XML in Libraries

Larry Schankman lschankm at mnsfld.edu
Mon Feb 11 11:01:43 EST 2002


Greetings,

Thanks for all of the great ideas that I've seen in the last several
days...keep 'em coming!

p.s. as I alluded to earlier, I'm eager to start play with the new linking
features, especially embedding web pages within web pages. Where I see this
helping instruction is embedding an OPAC or database search within a
tutorial. In the past, librarians often used frames for this side-by-side
effect, usually with bad results.
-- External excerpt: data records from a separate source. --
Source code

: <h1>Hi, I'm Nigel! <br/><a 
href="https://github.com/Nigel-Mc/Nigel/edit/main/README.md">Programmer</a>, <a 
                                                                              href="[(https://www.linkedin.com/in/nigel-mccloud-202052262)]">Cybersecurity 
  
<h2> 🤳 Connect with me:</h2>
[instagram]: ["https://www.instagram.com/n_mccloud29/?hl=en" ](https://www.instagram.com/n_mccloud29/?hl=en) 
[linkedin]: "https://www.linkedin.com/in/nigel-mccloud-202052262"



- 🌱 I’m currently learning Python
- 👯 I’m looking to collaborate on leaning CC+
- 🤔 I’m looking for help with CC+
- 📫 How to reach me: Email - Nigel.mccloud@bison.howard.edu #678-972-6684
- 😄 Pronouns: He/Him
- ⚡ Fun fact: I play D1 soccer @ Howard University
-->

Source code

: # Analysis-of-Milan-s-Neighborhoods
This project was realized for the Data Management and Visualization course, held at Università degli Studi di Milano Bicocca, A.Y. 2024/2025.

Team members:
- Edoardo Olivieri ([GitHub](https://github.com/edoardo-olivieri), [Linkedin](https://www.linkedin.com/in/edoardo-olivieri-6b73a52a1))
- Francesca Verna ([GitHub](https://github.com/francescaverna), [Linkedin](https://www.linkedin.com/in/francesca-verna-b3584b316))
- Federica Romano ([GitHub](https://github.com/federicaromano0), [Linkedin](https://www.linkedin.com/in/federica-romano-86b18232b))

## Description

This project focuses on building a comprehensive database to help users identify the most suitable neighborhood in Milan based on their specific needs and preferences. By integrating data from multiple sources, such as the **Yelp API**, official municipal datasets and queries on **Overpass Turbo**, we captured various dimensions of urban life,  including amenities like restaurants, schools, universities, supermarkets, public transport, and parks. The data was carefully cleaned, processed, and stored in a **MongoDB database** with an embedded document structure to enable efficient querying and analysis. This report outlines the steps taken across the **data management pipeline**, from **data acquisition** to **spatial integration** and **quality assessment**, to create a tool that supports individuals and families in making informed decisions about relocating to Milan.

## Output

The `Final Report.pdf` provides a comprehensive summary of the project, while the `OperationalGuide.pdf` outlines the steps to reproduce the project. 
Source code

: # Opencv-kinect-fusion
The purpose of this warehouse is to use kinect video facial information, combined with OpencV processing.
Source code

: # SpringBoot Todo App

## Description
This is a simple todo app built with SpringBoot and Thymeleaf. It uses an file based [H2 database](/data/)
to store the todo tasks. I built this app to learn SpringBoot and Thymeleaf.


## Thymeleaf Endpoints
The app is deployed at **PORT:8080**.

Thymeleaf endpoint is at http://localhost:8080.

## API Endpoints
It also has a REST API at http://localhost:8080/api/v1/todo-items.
I'd love to say "ok, look at the interface
below, this is how you use it...now you try typing xxxx here [arrow pointing
to search dialogue and search button]."

Cheers,

Larry Schankman
Remote Services Librarian
North Hall Library
Mansfield University
Mansfield, PA 16933
570-662-4684
lschankm at mnsfld.edu



-----Original Message-----
From: xml4lib at sunsite.berkeley.edu
[mailto:xml4lib at sunsite.berkeley.edu]On Behalf Of chas at lib.uchicago.edu
Sent: Saturday, February 09, 2002 8:10 PM
To: Multiple recipients of list
Subject: [XML4LIB] RE: Databases or XML



Larry> anyone developed a list of practical uses for XML for
Larry> libraries?

here are some (in use or being developed for our library):

1. locally created finding aids marked up in EAD (convert SGML to XML;
   index it; search and display it)
2. commercially created full-text data (convert SGML to XML, use XSLT
   to create output one can then index in another, locally created
   system)
3. writing an annual report
4. writing project plans that one can then repurpose, using XSLT,
   including publishing them as HTML on the web
5. writing other internal documents

this thread began by comparing and contrasting XML and RDB approaches
to data. when one compares XML to other possible approaches to
creating or handling full-text data, i think the advantages of an XML
approach are much harder to contest.